Crying the News

Crying the News:

Vincent DiGirolamo examines childhood labor and print culture


On Thursday, November 10, the Suffolk County Vanderbilt Museum will host Vincent DiGirolamo, an award-winning historian, for an evening lecture on print culture, newsboys, and the labor practices of the press.

DiGirolamo’s lecture will draw heavily from his years of scholarship and from his acclaimed 2019 book Crying the News: A History of America’s Newsboys (Oxford University Press). In Crying the News, DiGirolamo offers an epic retelling of the American experience from the perspective of the famed newsie, a young man who once hawked newspapers on street corners and contributed to the birth of the American press. In his research, DiGirolamo examines a wide berth of historical phenomena, from newsboy strikes and protests to the development of corporate welfare schemes, scientific management practices, and employee liability laws. DiGirolamo takes a well-represented cultural figure, the “little merchant” of the Gilded Age and Progressive Era, and traces how he evolved into a dominant symbol of entrepreneurship, print capitalism, and popular democracy.

Crying the News is the winner of the Fredrick Jackson Turner Award, the Philip Taft Labor History Prize, the Frank Luther Mott Research Award, the Eugenia M. Palmegiano Prize, and the Vincent P. DeSantis Book Prize from the Journal of the Gilded Age and Progressive Era.

The lecture will take place at 7:00pm in the Vanderbilt Museum’s Charles and Helen Reichert Planetarium. Tickets are available online at the Suffolk County Vanderbilt Museum’s website. Support for this lecture comes from museum members and the Robert David Lion Gardiner Foundation.

Vincent DiGirolamo is an associate professor of history at Baruch College of the City University of New York, where he specializes in 19th- and 20th-century United States history, with an emphasis on workers, children, immigrants, city life, and print culture.
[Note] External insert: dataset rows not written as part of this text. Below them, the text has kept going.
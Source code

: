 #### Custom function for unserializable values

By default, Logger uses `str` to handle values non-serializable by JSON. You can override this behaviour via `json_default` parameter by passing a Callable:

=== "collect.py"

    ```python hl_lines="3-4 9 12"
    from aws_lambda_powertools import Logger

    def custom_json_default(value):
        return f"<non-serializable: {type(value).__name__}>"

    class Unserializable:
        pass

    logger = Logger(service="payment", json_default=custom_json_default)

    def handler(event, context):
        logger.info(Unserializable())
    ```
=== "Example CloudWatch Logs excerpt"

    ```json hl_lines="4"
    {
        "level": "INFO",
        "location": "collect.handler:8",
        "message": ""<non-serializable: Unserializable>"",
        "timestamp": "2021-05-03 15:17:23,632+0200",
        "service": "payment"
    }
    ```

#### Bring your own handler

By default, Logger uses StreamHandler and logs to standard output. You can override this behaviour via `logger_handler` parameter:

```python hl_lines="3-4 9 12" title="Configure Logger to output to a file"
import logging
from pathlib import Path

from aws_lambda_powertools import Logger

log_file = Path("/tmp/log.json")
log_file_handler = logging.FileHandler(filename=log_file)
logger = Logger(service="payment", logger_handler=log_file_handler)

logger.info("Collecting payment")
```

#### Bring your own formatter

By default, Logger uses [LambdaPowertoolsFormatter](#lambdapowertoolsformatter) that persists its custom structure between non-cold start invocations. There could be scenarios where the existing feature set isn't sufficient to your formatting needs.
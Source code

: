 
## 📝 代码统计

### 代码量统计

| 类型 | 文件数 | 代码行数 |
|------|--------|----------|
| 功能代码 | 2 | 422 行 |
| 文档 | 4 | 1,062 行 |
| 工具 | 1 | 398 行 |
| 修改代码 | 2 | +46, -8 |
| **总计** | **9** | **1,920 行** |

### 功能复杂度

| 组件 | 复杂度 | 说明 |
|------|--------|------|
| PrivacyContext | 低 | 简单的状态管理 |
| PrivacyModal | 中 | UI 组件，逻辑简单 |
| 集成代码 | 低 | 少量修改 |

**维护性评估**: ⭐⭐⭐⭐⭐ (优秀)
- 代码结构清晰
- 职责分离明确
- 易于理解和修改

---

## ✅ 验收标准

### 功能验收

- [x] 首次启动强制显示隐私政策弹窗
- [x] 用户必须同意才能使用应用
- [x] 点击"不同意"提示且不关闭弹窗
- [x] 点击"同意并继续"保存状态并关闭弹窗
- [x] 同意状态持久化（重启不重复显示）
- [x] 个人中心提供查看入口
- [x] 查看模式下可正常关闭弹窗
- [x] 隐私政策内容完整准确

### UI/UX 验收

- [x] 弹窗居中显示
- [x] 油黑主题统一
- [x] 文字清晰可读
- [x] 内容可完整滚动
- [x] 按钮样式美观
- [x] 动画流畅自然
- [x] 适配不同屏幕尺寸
His articles have appeared in popular and academic journals, including “Time Magazine,’ ‘Labor History,’ ‘Journal of Social History,’ and ‘American Heritage.’ His research has been supported by fellowships from the National Endowment for the Humanities, the American Antiquarian Society, the Eugene M. Lang Foundation, and the CUNY Office of Research.

Vincent DiGirolamo received his Ph.D. from Princeton University.